• TASK DETAILS:
Output the data below only from the line containing "d'excitation et flags" up to and including the line containing "L'évolution du disque", exact and with the pictures left out.

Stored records

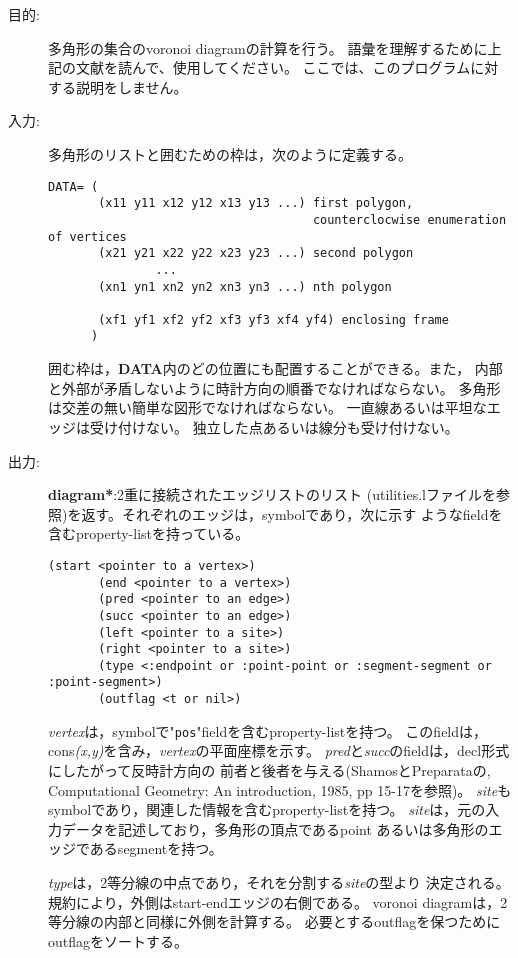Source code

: \begin{description}
\item[目的:] 多角形の集合のvoronoi diagramの計算を行う。
語彙を理解するために上記の文献を読んで、使用してください。
ここでは、このプログラムに対する説明をしません。

\item[入力:] 多角形のリストと囲むための枠は，次のように定義する。
\begin{verbatim}
DATA= (
       (x11 y11 x12 y12 x13 y13 ...) first polygon,
                                     counterclocwise enumeration of vertices
       (x21 y21 x22 y22 x23 y23 ...) second polygon
               ... 
       (xn1 yn1 xn2 yn2 xn3 yn3 ...) nth polygon
	     
       (xf1 yf1 xf2 yf2 xf3 yf3 xf4 yf4) enclosing frame
      )
\end{verbatim}
囲む枠は，{\bf DATA}内のどの位置にも配置することができる。また，
内部と外部が矛盾しないように時計方向の順番でなければならない。
多角形は交差の無い簡単な図形でなければならない。
一直線あるいは平坦なエッジは受け付けない。
独立した点あるいは線分も受け付けない。

\item[出力:] {\bf *diagram*}:2重に接続されたエッジリストのリスト
(utilities.lファイルを参照)を返す。それぞれのエッジは，symbolであり，次に示す
ようなfieldを含むproperty-listを持っている。
\begin{verbatim}
(start <pointer to a vertex>)
       (end <pointer to a vertex>)
       (pred <pointer to an edge>)
       (succ <pointer to an edge>)
       (left <pointer to a site>)
       (right <pointer to a site>)
       (type <:endpoint or :point-point or :segment-segment or :point-segment>)
       (outflag <t or nil>)
\end{verbatim}
{\em vertex}は，symbolで"{\tt pos}"fieldを含むproperty-listを持つ。
このfieldは，cons{\em (x,y)}を含み，{\em vertex}の平面座標を示す。
{\em pred}と{\em succ}のfieldは，decl形式にしたがって反時計方向の
前者と後者を与える(ShamosとPreparataの,
Computational Geometry: An introduction, 1985, pp 15-17を参照)。
{\em site}もsymbolであり，関連した情報を含むproperty-listを持つ。
{\em site}は，元の入力データを記述しており，多角形の頂点であるpoint
あるいは多角形のエッジであるsegmentを持つ。

{\em type}は，2等分線の中点であり，それを分割する{\em site}の型より
決定される。
規約により，外側はstart-endエッジの右側である。
voronoi diagramは，2等分線の内部と同様に外側を計算する。
必要とするoutflagを保つためにoutflagをソートする。


\end{description}
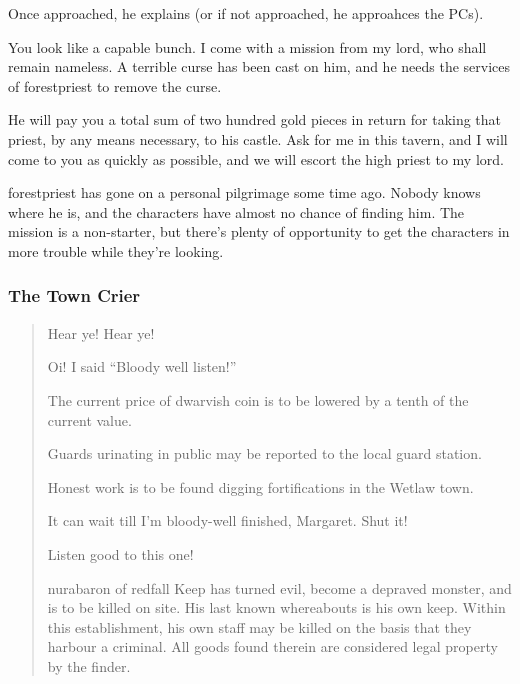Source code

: Once approached, he explains (or if not approached, he approahces the PCs).

\begin{speechtext}
	You look like a capable bunch.  I come with a mission from my lord, who shall remain nameless.  A terrible curse has been cast on him, and he needs the services of \gls{forestpriest} to remove the curse.

	He will pay you a total sum of two hundred gold pieces in return for taking that priest, by any means necessary, to his castle.  Ask for me in this tavern, and I will come to you as quickly as possible, and we will escort the high priest to my lord.
\end{speechtext}

\gls{forestpriest} has gone on a personal pilgrimage some time ago.  Nobody knows where he is, and the characters have almost no chance of finding him.  The mission is a non-starter, but there's plenty of opportunity to get the characters in more trouble while they're looking.

\label{nathaniel}
\humandiplomat

\subsubsection{The Town Crier}
\begin{boxtext}
	\begin{verse}
		Hear ye! Hear ye!

		Oi! I said ``Bloody well listen!''

		The current price of dwarvish coin is to be lowered by a tenth of the current value.

		Guards urinating in public may be reported to the local guard station.

		Honest work is to be found digging fortifications in the Wetlaw town.

		It can wait till I'm bloody-well finished, Margaret.  Shut it!

		Listen good to this one!

		\gls{nurabaron} of \gls{redfall} Keep has turned evil, become a depraved monster, and is to be killed on site.  His last known whereabouts is his own keep.  Within this establishment, his own staff may be killed on the basis that they harbour a criminal.  All goods found therein are considered legal property by the finder.


	\end{verse}
\end{boxtext}

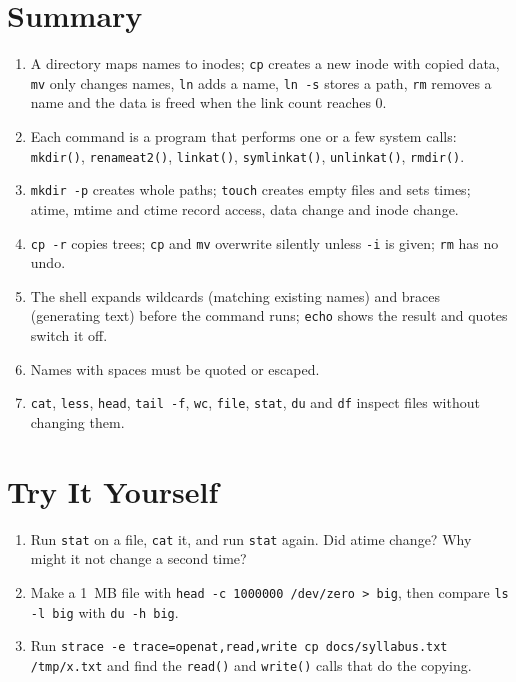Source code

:\documentclass[11pt,a4paper]{article}
\newcommand{\cmd}[1]{\texttt{#1}}
\begin{document}
\section{Summary}

\begin{keyidea}
\begin{enumerate}[leftmargin=1.4em]
  \item A directory maps names to inodes; \cmd{cp} creates a new inode with copied data, \cmd{mv} only changes names, \cmd{ln} adds a name, \cmd{ln -s} stores a path, \cmd{rm} removes a name and the data is freed when the link count reaches $0$.
  \item Each command is a program that performs one or a few system calls: \cmd{mkdir()}, \cmd{renameat2()}, \cmd{linkat()}, \cmd{symlinkat()}, \cmd{unlinkat()}, \cmd{rmdir()}.
  \item \cmd{mkdir -p} creates whole paths; \cmd{touch} creates empty files and sets times; atime, mtime and ctime record access, data change and inode change.
  \item \cmd{cp -r} copies trees; \cmd{cp} and \cmd{mv} overwrite silently unless \cmd{-i} is given; \cmd{rm} has no undo.
  \item The shell expands wildcards (matching existing names) and braces (generating text) before the command runs; \cmd{echo} shows the result and quotes switch it off.
  \item Names with spaces must be quoted or escaped.
  \item \cmd{cat}, \cmd{less}, \cmd{head}, \cmd{tail -f}, \cmd{wc}, \cmd{file}, \cmd{stat}, \cmd{du} and \cmd{df} inspect files without changing them.
\end{enumerate}
\end{keyidea}

\section{Try It Yourself}

\begin{tryit}
\begin{enumerate}[leftmargin=1.4em]
  \item Run \cmd{stat} on a file, \cmd{cat} it, and run \cmd{stat} again. Did atime change? Why might it not change a second time?
  \item Make a 1~MB file with \cmd{head -c 1000000 /dev/zero > big}, then compare \cmd{ls -l big} with \cmd{du -h big}.
  \item Run \cmd{strace -e trace=openat,read,write cp docs/syllabus.txt /tmp/x.txt} and find the \cmd{read()} and \cmd{write()} calls that do the copying.
\end{enumerate}
\end{tryit}
\end{document}
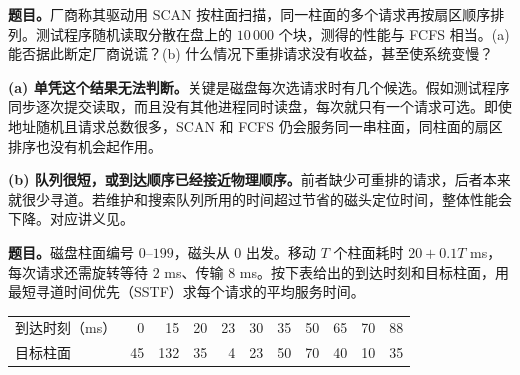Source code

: 
\textbf{题目。}厂商称其驱动用 SCAN 按柱面扫描，同一柱面的多个请求再按扇区顺序排列。测试程序随机读取分散在盘上的 $10\,000$ 个块，测得的性能与 FCFS 相当。(a) 能否据此断定厂商说谎？(b) 什么情况下重排请求没有收益，甚至使系统变慢？

\begin{checkedsolution}
\textbf{(a) 单凭这个结果无法判断。}关键是磁盘每次选请求时有几个候选。假如测试程序同步逐次提交读取，而且没有其他进程同时读盘，每次就只有一个请求可选。即使地址随机且请求总数很多，SCAN 和 FCFS 仍会服务同一串柱面，同柱面的扇区排序也没有机会起作用。

\textbf{(b) 队列很短，或到达顺序已经接近物理顺序。}前者缺少可重排的请求，后者本来就很少寻道。若维护和搜索队列所用的时间超过节省的磁头定位时间，整体性能会下降。对应讲义见。
\end{checkedsolution}


\textbf{题目。}磁盘柱面编号 $0$--$199$，磁头从 $0$ 出发。移动 $T$ 个柱面耗时 $20+0.1T$ ms，每次请求还需旋转等待 $2$ ms、传输 $8$ ms。按下表给出的到达时刻和目标柱面，用最短寻道时间优先（SSTF）求每个请求的平均服务时间。
\begin{center}
\small
\begin{tabular}{@{}lrrrrrrrrrr@{}}
\toprule
到达时刻（ms） & 0 & 15 & 20 & 23 & 30 & 35 & 50 & 65 & 70 & 88 \\
目标柱面       & 45 & 132 & 35 & 4 & 23 & 50 & 70 & 40 & 10 & 35 \\
\bottomrule
\end{tabular}
\end{center}


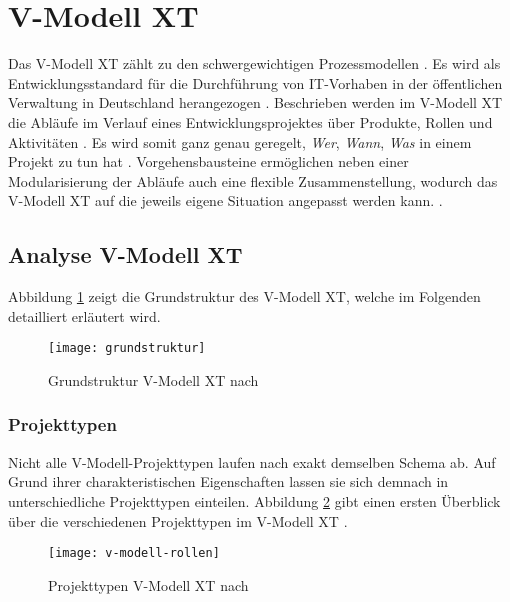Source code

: \section{V-Modell XT}


Das V-Modell XT zählt zu den schwergewichtigen Prozessmodellen \cite{Hanser2010}. Es wird als Entwicklungsstandard für die Durchführung von IT-Vorhaben in der öffentlichen Verwaltung in Deutschland herangezogen \cite{Kuhrmann2011}. Beschrieben werden im V-Modell XT die Abläufe im Verlauf eines Entwicklungsprojektes über Produkte, Rollen und Aktivitäten \cite{Friedrich2008}. Es wird somit ganz genau geregelt, \textit{Wer}, \textit{Wann}, \textit{Was} in einem Projekt zu tun hat \cite{2004vmodell}. Vorgehensbausteine ermöglichen neben einer Modularisierung der Abläufe auch eine flexible Zusammenstellung, wodurch das V-Modell XT auf die jeweils eigene Situation angepasst werden kann. \cite{Friedrich2008,Zoerner2012}. \newline

\subsection{Analyse V-Modell XT}

Abbildung \ref{fig:grundstruktur} zeigt die Grundstruktur des V-Modell XT, welche im Folgenden detailliert erläutert wird.
\begin{figure}[htp]
\begin{center}
  \texttt{[image: grundstruktur]} %
  \caption{Grundstruktur V-Modell XT nach \cite{2004vmodell}}
  \label{fig:grundstruktur}
\end{center}
\end{figure}

\subsubsection{Projekttypen}
Nicht alle V-Modell-Projekttypen laufen nach exakt demselben Schema ab. Auf Grund ihrer charakteristischen Eigenschaften lassen sie sich demnach in unterschiedliche Projekttypen einteilen. Abbildung \ref{fig:Projekttypen} gibt einen ersten Überblick über die verschiedenen Projekttypen im V-Modell XT \cite{2004vmodell}.

\begin{figure}[htp]
\begin{center}
  \texttt{[image: v-modell-rollen]} %
  \caption{Projekttypen V-Modell XT nach \cite{2004vmodell}}
  \label{fig:Projekttypen}
\end{center}
\end{figure}

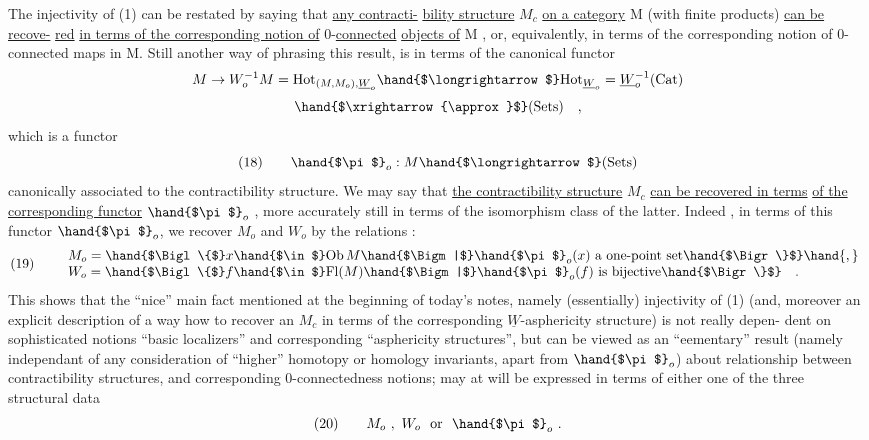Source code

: The injectivity of (1) can be restated by saying that \uline{any contracti-}%
\uline{bility structure} $M_c$ \uline{on a category} M (with finite products) \uline{can be recove-}%
\uline{red} \uline{in terms of the corresponding notion of} 0-\uline{connected} \uline{objects of} M ,
or, equivalently, in terms of the corresponding notion of 0-connected
maps in M. Still another way of phrasing this result, is in terms of
the canonical functor
\[
M\to W_o^{-1}M = \mathrm{Hot}_{(M,M_o),\underline{W}_o} \hand{$\longrightarrow$} \mathrm{Hot}_{\underline{W}_o} = \underline{W}_o^{-1}(\mathrm{Cat})
\]
\[
\hand{$\xrightarrow{\approx}$} (\mathrm{Sets}) \quad ,
\]
which is a functor
\[
(18)\qquad \hand{$\pi$}_o : M \hand{$\longrightarrow$} (\mathrm{Sets})
\]
canonically associated to the contractibility structure. We may say that
\uline{the contractibility structure} $M_c$  \uline{can be recovered in terms}
\uline{of the corresponding functor} $\hand{$\pi$}_o$ , more accurately still in terms of the
isomorphism class of the latter. Indeed , in terms of this functor $\hand{$\pi$}_o$,
we recover $M_o$ and $W_o$ by the  relations :
\[
(19)\qquad
\begin{array}{l}
M_o = \hand{$\Bigl\{$} x \hand{$\in$} \mathrm{Ob}\, M \hand{$\Bigm|$} \hand{$\pi$}_o(x) \text{ a one-point set}\hand{$\Bigr\}$}\hand{,}\\
W_o = \hand{$\Bigl\{$} f \hand{$\in$} \mathrm{Fl}(M) \hand{$\Bigm|$} \hand{$\pi$}_o(f) \text{ is bijective}\hand{$\Bigr\}$} \quad .
\end{array}
\]
This shows that the ``nice'' main fact mentioned at the beginning of
today's notes, namely (essentially) injectivity of (1) (and, moreover\unsure{,}
an explicit description of a way how to recover an $M_c$ in terms of the
corresponding  $\underline{W}$-asphericity structure) is  not really depen-%
dent on  sophisticated notions   ``basic localizers'' and corresponding
``asphericity structures'', but can be viewed as an ``eementary'' result
(namely independant of any consideration of ``higher'' homotopy or homology
invariants, apart from $\hand{$\pi$}_o$) about relationship between contractibility
structures, and corresponding 0-connectedness notions;   may at
will be expressed in terms of either one of the three structural data
\[
(20)\qquad M_o \ , \ W_o \ \text{ or } \ \hand{$\pi$}_o \ .
\]
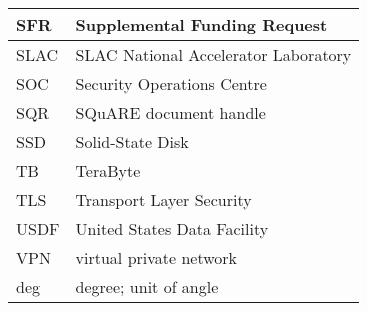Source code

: \begin{longtable}{p{}p{}}
SFR & Supplemental Funding Request \\\hline
SLAC & SLAC National Accelerator Laboratory \\\hline
SOC & Security Operations Centre \\\hline
SQR & SQuARE document handle \\\hline
SSD & Solid-State Disk \\\hline
TB & TeraByte \\\hline
TLS & Transport Layer Security \\\hline
USDF & United States Data Facility \\\hline
VPN & virtual private network \\\hline
deg & degree; unit of angle \\\hline
\end{longtable}
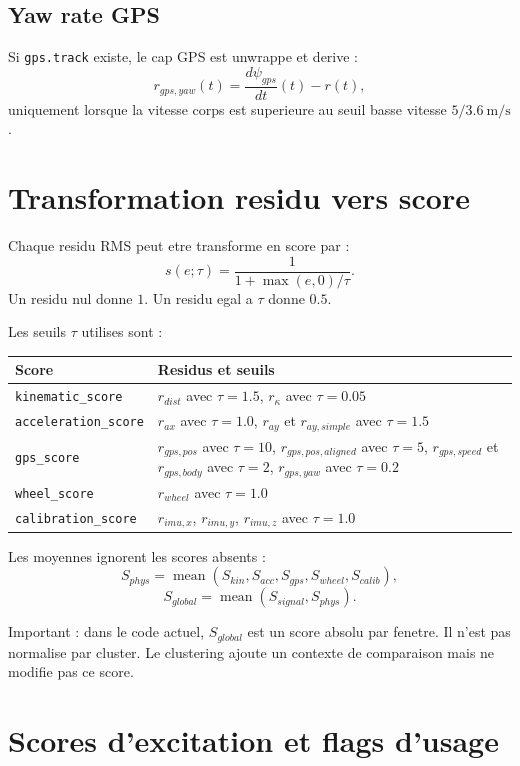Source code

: \documentclass[11pt,a4paper]{article}
\begin{document}
\subsection{Yaw rate GPS}

Si \texttt{gps.track} existe, le cap GPS est unwrappe et derive :
\[
  r_{gps,yaw}(t)=\frac{d\psi_{gps}}{dt}(t)-r(t),
\]
uniquement lorsque la vitesse corps est superieure au seuil basse vitesse $5/3.6~\mathrm{m/s}$.

\section{Transformation residu vers score}

Chaque residu RMS peut etre transforme en score par :
\[
  s(e;\tau)=\frac{1}{1+\max(e,0)/\tau}.
\]
Un residu nul donne $1$. Un residu egal a $\tau$ donne $0.5$.

Les seuils $\tau$ utilises sont :

\begin{longtable}{ll}
\toprule
Score & Residus et seuils \\
\midrule
\texttt{kinematic\_score} &
$r_{dist}$ avec $\tau=1.5$, $r_{\kappa}$ avec $\tau=0.05$ \\
\texttt{acceleration\_score} &
$r_{ax}$ avec $\tau=1.0$, $r_{ay}$ et $r_{ay,simple}$ avec $\tau=1.5$ \\
\texttt{gps\_score} &
$r_{gps,pos}$ avec $\tau=10$, $r_{gps,pos,aligned}$ avec $\tau=5$,
$r_{gps,speed}$ et $r_{gps,body}$ avec $\tau=2$, $r_{gps,yaw}$ avec $\tau=0.2$ \\
\texttt{wheel\_score} &
$r_{wheel}$ avec $\tau=1.0$ \\
\texttt{calibration\_score} &
$r_{imu,x}$, $r_{imu,y}$, $r_{imu,z}$ avec $\tau=1.0$ \\
\bottomrule
\end{longtable}

Les moyennes ignorent les scores absents :
\[
  S_{phys}=\operatorname{mean}(S_{kin},S_{acc},S_{gps},S_{wheel},S_{calib}),
\]
\[
  S_{global}=\operatorname{mean}(S_{signal},S_{phys}).
\]

Important : dans le code actuel, $S_{global}$ est un score absolu par fenetre. Il n'est pas normalise par cluster. Le clustering ajoute un contexte de comparaison mais ne modifie pas ce score.

\section{Scores d'excitation et flags d'usage}
\end{document}
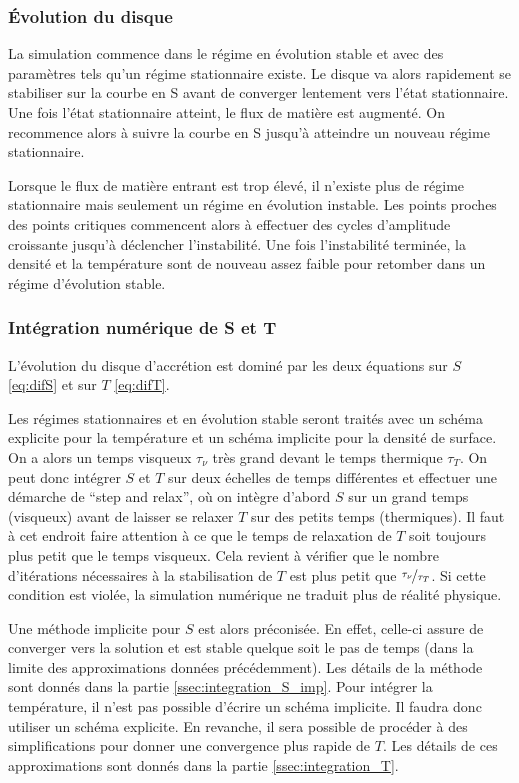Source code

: \subsubsection{Évolution du disque}

La simulation commence dans le régime en évolution stable et avec des paramètres tels qu'un régime stationnaire existe. Le disque va alors rapidement se stabiliser sur la courbe en S avant de converger lentement vers l'état stationnaire. Une fois l'état stationnaire atteint, le flux de matière est augmenté. On recommence alors à suivre la courbe en S jusqu'à atteindre un nouveau régime stationnaire.

Lorsque le flux de matière entrant est trop élevé, il n'existe plus de régime stationnaire mais seulement un régime en évolution instable. Les points proches des points critiques commencent alors à effectuer des cycles d'amplitude croissante jusqu'à déclencher l'instabilité. Une fois l'instabilité terminée, la densité et la température sont de nouveau assez faible pour retomber dans un régime d'évolution stable.

\subsubsection{Intégration numérique de S et T}

L'évolution du disque d'accrétion est dominé par les deux équations sur $S$ \eqref{eq:difS} et sur $T$ \eqref{eq:difT}.

Les régimes stationnaires et en évolution stable seront traités avec un schéma explicite pour la température et un schéma implicite pour la densité de surface. On a alors un temps visqueux $\tau_\nu$  très grand devant le temps thermique $\tau_T$. On peut donc intégrer $S$ et $T$ sur deux échelles de temps différentes et effectuer une démarche de ``step and relax'', où on intègre d'abord $S$ sur un grand temps (visqueux) avant de laisser se relaxer $T$ sur des petits temps (thermiques). Il faut à cet endroit faire attention à ce que le temps de relaxation de $T$ soit toujours plus petit que le temps visqueux. Cela revient à vérifier que le nombre d'itérations nécessaires à la stabilisation de $T$ est plus petit que $\nicefrac{\tau_\nu}{\tau_T}$. Si cette condition est violée, la simulation numérique ne traduit plus de réalité physique. 

Une méthode implicite pour $S$ est alors préconisée. En effet, celle-ci assure de converger vers la solution et est stable quelque soit le pas de temps (dans la limite des approximations données précédemment). Les détails de la méthode sont donnés dans la partie \ref{ssec:integration_S_imp}. Pour intégrer la température, il n'est pas possible d'écrire un schéma implicite. Il faudra donc utiliser un schéma explicite. En revanche, il sera possible de procéder à des simplifications pour donner une convergence plus rapide de $T$. Les détails de ces approximations sont donnés dans la partie \ref{ssec:integration_T}.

• RESPONSE TO THE TASK:
\section{Scores d'excitation et flags d'usage}
\end{document}
Source code

: \subsubsection{Évolution du disque}

La simulation commence dans le régime en évolution stable et avec des paramètres tels qu'un régime stationnaire existe. Le disque va alors rapidement se stabiliser sur la courbe en S avant de converger lentement vers l'état stationnaire. Une fois l'état stationnaire atteint, le flux de matière est augmenté. On recommence alors à suivre la courbe en S jusqu'à atteindre un nouveau régime stationnaire.

Lorsque le flux de matière entrant est trop élevé, il n'existe plus de régime stationnaire mais seulement un régime en évolution instable. Les points proches des points critiques commencent alors à effectuer des cycles d'amplitude croissante jusqu'à déclencher l'instabilité. Une fois l'instabilité terminée, la densité et la température sont de nouveau assez faible pour retomber dans un régime d'évolution stable.

\subsubsection{Intégration numérique de S et T}

L'évolution du disque d'accrétion est dominé par les deux équations sur $S$ \eqref{eq:difS} et sur $T$ \eqref{eq:difT}.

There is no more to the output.